We all know real estate, and especially real estate lending, was heavily affected by the recession. Now that banks are starting to lend again, what can we learn from those bad years to set us on a better course for the future?
1. Real estate lending in the last cycle. We learned problem loans arose principally on loans with high loan to value ratios, or based on projections that were too optimistic, or in geographic markets where the lender did not have good market knowledge, and especially where the bank became more of a joint venturer with the developer. Smaller community banks especially felt more pressure to help home grown companies expand.
2. Problems exposed in the recession and recovery.
Appraisal methodology. Through the hard lessons of foreclosure and bankruptcy we learned more acutely about appraisal methodology, and the weaknesses of this methodology in troubled times became transparent. We learned that, although appraisers are not supposed to take “forced sales” into account in calculating fair market value, when the market is thin, “forced sales” may be the only comparables.
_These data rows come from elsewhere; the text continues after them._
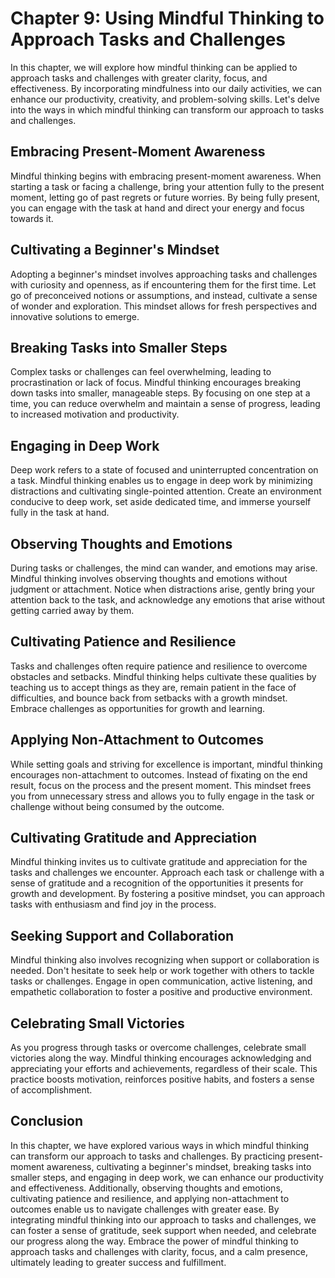 Chapter 9: Using Mindful Thinking to Approach Tasks and Challenges
==================================================================

In this chapter, we will explore how mindful thinking can be applied to approach tasks and challenges with greater clarity, focus, and effectiveness. By incorporating mindfulness into our daily activities, we can enhance our productivity, creativity, and problem-solving skills. Let's delve into the ways in which mindful thinking can transform our approach to tasks and challenges.

Embracing Present-Moment Awareness
----------------------------------

Mindful thinking begins with embracing present-moment awareness. When starting a task or facing a challenge, bring your attention fully to the present moment, letting go of past regrets or future worries. By being fully present, you can engage with the task at hand and direct your energy and focus towards it.

Cultivating a Beginner's Mindset
--------------------------------

Adopting a beginner's mindset involves approaching tasks and challenges with curiosity and openness, as if encountering them for the first time. Let go of preconceived notions or assumptions, and instead, cultivate a sense of wonder and exploration. This mindset allows for fresh perspectives and innovative solutions to emerge.

Breaking Tasks into Smaller Steps
---------------------------------

Complex tasks or challenges can feel overwhelming, leading to procrastination or lack of focus. Mindful thinking encourages breaking down tasks into smaller, manageable steps. By focusing on one step at a time, you can reduce overwhelm and maintain a sense of progress, leading to increased motivation and productivity.

Engaging in Deep Work
---------------------

Deep work refers to a state of focused and uninterrupted concentration on a task. Mindful thinking enables us to engage in deep work by minimizing distractions and cultivating single-pointed attention. Create an environment conducive to deep work, set aside dedicated time, and immerse yourself fully in the task at hand.

Observing Thoughts and Emotions
-------------------------------

During tasks or challenges, the mind can wander, and emotions may arise. Mindful thinking involves observing thoughts and emotions without judgment or attachment. Notice when distractions arise, gently bring your attention back to the task, and acknowledge any emotions that arise without getting carried away by them.

Cultivating Patience and Resilience
-----------------------------------

Tasks and challenges often require patience and resilience to overcome obstacles and setbacks. Mindful thinking helps cultivate these qualities by teaching us to accept things as they are, remain patient in the face of difficulties, and bounce back from setbacks with a growth mindset. Embrace challenges as opportunities for growth and learning.

Applying Non-Attachment to Outcomes
-----------------------------------

While setting goals and striving for excellence is important, mindful thinking encourages non-attachment to outcomes. Instead of fixating on the end result, focus on the process and the present moment. This mindset frees you from unnecessary stress and allows you to fully engage in the task or challenge without being consumed by the outcome.

Cultivating Gratitude and Appreciation
--------------------------------------

Mindful thinking invites us to cultivate gratitude and appreciation for the tasks and challenges we encounter. Approach each task or challenge with a sense of gratitude and a recognition of the opportunities it presents for growth and development. By fostering a positive mindset, you can approach tasks with enthusiasm and find joy in the process.

Seeking Support and Collaboration
---------------------------------

Mindful thinking also involves recognizing when support or collaboration is needed. Don't hesitate to seek help or work together with others to tackle tasks or challenges. Engage in open communication, active listening, and empathetic collaboration to foster a positive and productive environment.

Celebrating Small Victories
---------------------------

As you progress through tasks or overcome challenges, celebrate small victories along the way. Mindful thinking encourages acknowledging and appreciating your efforts and achievements, regardless of their scale. This practice boosts motivation, reinforces positive habits, and fosters a sense of accomplishment.

Conclusion
----------

In this chapter, we have explored various ways in which mindful thinking can transform our approach to tasks and challenges. By practicing present-moment awareness, cultivating a beginner's mindset, breaking tasks into smaller steps, and engaging in deep work, we can enhance our productivity and effectiveness. Additionally, observing thoughts and emotions, cultivating patience and resilience, and applying non-attachment to outcomes enable us to navigate challenges with greater ease. By integrating mindful thinking into our approach to tasks and challenges, we can foster a sense of gratitude, seek support when needed, and celebrate our progress along the way. Embrace the power of mindful thinking to approach tasks and challenges with clarity, focus, and a calm presence, ultimately leading to greater success and fulfillment.
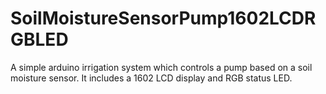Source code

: # SoilMoistureSensorPump1602LCDRGBLED
A simple arduino irrigation system which controls a pump based on a soil moisture sensor. It includes a 1602 LCD display and RGB status LED.
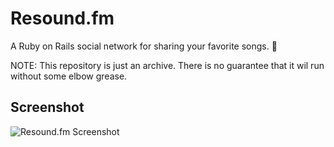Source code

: # Resound.fm
A Ruby on Rails social network for sharing your favorite songs. 🎵

NOTE: This repository is just an archive. There is no guarantee that it wil run without some elbow grease.

## Screenshot
![Resound.fm Screenshot](http://i.imgur.com/PkVbeDK.png)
Exercise of developer’s rights. We also learned a developer’s decisions can have a drastic impact on a lenders’ ability to recover collateral, and on holding costs during workout or foreclosure. This was especially clear in cases where a condominium developer suddenly expanded the condominium into future phases, even when units were not selling, thus creating many separate tax key numbers with separate real estate tax bills, separate condominium association assessments, and no means of reversing that decision except with unanimous or near-unanimous consent of all condo unit owners and their lenders.
Interstate Land Sale Act. Condo unit buyers attempting to cancel contracts to purchase condos whose value had fallen, started using the long-dormant Interstate Land Sale Act as a weapon, with increased liability to developers.
Priority of municipality’s rights under development agreements. The Baylake Bank case in Wisconsin highlighted the ability to challenge the priority of charges and obligations contained in municipal development agreements.
Drastic impacts to condominium and homeowners’ associations’ budgets. Failure of even a small percentage of condo unit owners or homeowners to pay their assessments resulted in grave difficulties in that association’s ability to function.
Foreclosing on less than all needed assets of a project. Lenders foreclosing on projects discovered they lacked the ability to make needed changes in the project to facilitate its resale and needed to negotiate with their delinquent borrowers to secure Declarant rights reserved in condo declarations, permits issued only in the borrower’s name, and necessary easements.
3. Reaction to market risks. In response to these risks exposed in the recession, parties in the real estate market took action.
Title insurance changes. In reaction to the sudden increase in title claims, title companies not only increased their fees substantially, but also reversed their practice of deleting the “creditor’s rights” exception in their policies.
Secondary mortgage market changes. In response to liability claims, Fannie Mae, Freddie Mac, the Department of Veterans Affairs and others modified their requirements for purchase of loans from primary lenders, which changed requirements for condominium declarations and strongly encouraged phasing of projects.
Lending changes. Lenders are now under more scrutiny and stiffer governmental oversight on all real estate loans.
Those of us who are involved in the commercial real estate world hope we are starting on a new cycle of expansion. However the “hangover” of this recession will require us to change our documents and practices for success in this new period.